(Stored data entries)
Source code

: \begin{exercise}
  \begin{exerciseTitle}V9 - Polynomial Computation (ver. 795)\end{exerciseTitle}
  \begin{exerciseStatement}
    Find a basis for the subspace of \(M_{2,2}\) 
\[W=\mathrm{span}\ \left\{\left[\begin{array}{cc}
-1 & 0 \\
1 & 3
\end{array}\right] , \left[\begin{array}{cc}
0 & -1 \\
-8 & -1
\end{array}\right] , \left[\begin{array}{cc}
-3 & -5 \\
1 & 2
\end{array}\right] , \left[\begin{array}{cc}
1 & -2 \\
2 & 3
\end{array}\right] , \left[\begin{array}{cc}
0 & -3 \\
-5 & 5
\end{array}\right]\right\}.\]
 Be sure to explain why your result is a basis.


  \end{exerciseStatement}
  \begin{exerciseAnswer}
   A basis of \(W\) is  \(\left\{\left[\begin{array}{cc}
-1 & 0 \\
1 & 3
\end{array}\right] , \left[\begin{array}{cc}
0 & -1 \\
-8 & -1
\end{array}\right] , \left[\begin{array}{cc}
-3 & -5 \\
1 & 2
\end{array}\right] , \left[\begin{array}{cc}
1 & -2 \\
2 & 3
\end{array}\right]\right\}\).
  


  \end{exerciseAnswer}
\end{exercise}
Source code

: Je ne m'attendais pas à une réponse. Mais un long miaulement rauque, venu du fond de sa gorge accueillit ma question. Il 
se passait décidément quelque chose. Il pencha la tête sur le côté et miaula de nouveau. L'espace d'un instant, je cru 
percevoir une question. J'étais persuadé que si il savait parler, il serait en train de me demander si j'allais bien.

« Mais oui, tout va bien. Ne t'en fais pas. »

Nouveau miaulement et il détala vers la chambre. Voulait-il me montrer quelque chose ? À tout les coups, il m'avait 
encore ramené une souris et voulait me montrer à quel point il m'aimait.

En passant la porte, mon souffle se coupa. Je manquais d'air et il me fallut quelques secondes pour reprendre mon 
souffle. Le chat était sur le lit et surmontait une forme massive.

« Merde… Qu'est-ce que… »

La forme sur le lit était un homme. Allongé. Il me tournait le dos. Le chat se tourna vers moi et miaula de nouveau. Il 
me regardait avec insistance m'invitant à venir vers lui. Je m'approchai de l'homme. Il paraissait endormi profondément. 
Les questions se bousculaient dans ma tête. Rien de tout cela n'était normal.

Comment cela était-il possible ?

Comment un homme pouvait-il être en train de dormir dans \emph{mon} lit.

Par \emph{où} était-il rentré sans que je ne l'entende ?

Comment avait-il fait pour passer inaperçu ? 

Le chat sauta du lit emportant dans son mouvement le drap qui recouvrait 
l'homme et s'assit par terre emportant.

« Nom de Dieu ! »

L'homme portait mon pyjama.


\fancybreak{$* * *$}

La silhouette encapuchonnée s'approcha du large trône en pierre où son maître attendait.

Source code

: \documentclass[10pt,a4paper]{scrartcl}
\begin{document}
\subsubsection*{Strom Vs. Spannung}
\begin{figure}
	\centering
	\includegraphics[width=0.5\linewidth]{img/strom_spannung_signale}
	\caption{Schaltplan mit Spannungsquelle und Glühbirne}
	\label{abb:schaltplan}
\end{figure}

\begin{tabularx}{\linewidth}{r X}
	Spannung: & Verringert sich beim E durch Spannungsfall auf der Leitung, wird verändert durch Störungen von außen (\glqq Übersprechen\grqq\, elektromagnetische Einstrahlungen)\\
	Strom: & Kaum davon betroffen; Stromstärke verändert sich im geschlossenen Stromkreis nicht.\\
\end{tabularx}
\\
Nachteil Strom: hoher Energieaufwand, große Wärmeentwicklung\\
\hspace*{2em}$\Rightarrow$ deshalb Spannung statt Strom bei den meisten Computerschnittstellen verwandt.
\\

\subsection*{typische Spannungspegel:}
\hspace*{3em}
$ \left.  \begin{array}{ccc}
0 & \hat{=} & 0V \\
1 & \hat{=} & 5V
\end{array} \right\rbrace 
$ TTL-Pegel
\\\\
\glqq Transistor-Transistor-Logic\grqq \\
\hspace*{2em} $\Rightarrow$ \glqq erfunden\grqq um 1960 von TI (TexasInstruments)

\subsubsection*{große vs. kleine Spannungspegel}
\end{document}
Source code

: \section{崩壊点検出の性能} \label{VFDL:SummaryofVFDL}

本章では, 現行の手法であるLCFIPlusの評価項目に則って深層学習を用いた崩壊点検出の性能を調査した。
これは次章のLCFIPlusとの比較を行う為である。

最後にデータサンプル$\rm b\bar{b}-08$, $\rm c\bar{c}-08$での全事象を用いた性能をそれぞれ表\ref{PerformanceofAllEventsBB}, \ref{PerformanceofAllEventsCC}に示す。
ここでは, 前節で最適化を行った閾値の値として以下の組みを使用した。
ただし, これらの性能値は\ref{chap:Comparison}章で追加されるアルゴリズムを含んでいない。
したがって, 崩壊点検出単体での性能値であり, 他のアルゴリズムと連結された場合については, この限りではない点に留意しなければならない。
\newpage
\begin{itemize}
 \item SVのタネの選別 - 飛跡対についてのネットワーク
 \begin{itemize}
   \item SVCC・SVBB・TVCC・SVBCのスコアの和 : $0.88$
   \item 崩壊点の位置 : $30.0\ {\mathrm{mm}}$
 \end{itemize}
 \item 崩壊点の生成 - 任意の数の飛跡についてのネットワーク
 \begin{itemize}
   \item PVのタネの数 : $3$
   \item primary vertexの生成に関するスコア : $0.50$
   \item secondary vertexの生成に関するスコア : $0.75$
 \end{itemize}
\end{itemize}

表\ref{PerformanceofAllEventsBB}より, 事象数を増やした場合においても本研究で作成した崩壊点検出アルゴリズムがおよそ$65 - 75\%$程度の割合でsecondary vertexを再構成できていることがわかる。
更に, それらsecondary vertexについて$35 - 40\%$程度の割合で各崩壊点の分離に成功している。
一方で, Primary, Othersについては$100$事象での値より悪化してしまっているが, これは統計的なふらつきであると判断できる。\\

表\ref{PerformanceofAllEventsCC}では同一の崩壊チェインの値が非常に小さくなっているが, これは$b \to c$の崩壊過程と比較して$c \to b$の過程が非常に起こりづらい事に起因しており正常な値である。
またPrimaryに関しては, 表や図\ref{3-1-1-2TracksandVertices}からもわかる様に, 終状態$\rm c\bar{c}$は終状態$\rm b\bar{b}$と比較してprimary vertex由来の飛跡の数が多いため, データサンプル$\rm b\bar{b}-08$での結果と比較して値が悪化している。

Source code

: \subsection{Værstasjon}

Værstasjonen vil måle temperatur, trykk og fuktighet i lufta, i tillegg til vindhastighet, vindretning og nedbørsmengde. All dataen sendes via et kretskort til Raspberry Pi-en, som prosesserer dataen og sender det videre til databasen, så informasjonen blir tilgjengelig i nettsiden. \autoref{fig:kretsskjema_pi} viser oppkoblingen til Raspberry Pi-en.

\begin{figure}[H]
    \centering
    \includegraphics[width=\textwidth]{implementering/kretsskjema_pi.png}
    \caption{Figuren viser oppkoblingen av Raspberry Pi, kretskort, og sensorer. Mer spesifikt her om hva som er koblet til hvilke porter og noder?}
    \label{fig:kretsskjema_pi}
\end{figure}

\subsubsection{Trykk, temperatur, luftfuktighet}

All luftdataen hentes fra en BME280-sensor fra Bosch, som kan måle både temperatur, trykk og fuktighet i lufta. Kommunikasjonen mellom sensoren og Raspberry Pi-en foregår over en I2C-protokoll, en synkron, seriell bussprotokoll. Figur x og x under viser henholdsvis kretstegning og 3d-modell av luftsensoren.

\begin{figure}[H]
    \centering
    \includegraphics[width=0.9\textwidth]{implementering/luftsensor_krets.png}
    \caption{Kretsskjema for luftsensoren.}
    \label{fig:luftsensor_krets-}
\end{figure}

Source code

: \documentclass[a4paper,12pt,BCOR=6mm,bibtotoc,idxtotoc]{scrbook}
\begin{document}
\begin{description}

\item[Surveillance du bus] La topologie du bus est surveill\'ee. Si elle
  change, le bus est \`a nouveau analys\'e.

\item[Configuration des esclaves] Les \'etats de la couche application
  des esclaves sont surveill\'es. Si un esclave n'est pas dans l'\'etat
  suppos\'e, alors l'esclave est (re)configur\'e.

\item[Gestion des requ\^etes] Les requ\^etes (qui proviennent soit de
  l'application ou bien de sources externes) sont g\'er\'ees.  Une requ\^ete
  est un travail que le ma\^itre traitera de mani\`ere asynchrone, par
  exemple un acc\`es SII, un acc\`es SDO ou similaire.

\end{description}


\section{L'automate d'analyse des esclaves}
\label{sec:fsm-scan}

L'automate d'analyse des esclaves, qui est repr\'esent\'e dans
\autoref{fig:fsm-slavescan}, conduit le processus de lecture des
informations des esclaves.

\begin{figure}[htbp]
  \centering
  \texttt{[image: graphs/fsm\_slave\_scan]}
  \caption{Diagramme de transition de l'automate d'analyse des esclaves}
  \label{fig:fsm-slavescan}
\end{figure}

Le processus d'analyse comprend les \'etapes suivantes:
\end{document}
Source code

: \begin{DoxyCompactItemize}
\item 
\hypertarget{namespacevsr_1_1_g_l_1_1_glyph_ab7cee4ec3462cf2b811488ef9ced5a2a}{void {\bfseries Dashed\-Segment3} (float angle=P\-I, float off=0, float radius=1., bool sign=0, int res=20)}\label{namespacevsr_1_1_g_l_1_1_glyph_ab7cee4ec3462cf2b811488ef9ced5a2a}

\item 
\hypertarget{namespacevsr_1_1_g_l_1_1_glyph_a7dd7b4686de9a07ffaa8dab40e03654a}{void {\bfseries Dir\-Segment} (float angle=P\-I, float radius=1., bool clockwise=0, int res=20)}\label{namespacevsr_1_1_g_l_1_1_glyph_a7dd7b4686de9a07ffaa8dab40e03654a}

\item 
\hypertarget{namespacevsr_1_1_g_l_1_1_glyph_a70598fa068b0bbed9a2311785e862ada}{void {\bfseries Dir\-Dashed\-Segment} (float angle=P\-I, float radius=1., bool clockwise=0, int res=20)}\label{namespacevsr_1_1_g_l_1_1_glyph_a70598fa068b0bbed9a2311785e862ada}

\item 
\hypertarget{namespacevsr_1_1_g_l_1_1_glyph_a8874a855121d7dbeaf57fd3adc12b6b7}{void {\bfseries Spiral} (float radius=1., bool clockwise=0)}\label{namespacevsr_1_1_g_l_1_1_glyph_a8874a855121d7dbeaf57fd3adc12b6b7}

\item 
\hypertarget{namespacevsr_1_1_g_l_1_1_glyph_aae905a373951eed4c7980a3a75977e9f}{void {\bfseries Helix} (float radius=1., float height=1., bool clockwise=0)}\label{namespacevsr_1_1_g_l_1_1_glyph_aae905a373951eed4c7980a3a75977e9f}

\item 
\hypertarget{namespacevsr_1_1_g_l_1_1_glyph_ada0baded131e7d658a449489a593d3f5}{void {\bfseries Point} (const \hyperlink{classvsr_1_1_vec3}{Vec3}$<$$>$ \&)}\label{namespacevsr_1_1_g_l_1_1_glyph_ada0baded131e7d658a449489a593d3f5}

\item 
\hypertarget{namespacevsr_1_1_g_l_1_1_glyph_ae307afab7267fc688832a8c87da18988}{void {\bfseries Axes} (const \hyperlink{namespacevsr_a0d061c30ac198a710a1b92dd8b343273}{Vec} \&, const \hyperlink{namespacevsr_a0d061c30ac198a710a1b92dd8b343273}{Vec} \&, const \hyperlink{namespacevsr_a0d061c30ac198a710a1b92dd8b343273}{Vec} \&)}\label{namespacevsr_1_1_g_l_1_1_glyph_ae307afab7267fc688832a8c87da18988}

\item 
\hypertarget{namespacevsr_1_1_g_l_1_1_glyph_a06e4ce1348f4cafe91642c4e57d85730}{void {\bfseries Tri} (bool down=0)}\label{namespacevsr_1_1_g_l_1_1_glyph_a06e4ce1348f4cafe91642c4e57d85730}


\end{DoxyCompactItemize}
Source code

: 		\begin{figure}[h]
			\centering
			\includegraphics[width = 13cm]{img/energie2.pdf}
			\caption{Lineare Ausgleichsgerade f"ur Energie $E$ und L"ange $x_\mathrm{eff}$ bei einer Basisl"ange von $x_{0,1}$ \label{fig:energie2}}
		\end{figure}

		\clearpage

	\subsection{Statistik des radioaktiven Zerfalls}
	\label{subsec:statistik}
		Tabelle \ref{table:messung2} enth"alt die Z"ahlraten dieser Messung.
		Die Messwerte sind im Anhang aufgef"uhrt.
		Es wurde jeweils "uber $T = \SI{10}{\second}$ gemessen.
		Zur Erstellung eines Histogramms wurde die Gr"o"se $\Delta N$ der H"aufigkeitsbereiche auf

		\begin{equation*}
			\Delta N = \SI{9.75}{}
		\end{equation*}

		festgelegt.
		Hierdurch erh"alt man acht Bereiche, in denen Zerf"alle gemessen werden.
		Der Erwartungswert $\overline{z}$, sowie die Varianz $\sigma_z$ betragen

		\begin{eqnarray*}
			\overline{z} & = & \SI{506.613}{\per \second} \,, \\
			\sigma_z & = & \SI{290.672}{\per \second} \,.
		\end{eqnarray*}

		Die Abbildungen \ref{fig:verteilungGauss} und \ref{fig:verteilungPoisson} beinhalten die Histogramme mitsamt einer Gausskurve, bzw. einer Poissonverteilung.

- _Work order_
From the data, pick out every line that includes "verändert".

- _Exercise output_
	Spannung: & Verringert sich beim E durch Spannungsfall auf der Leitung, wird verändert durch Störungen von außen (\glqq Übersprechen\grqq\, elektromagnetische Einstrahlungen)\\
	Strom: & Kaum davon betroffen; Stromstärke verändert sich im geschlossenen Stromkreis nicht.\\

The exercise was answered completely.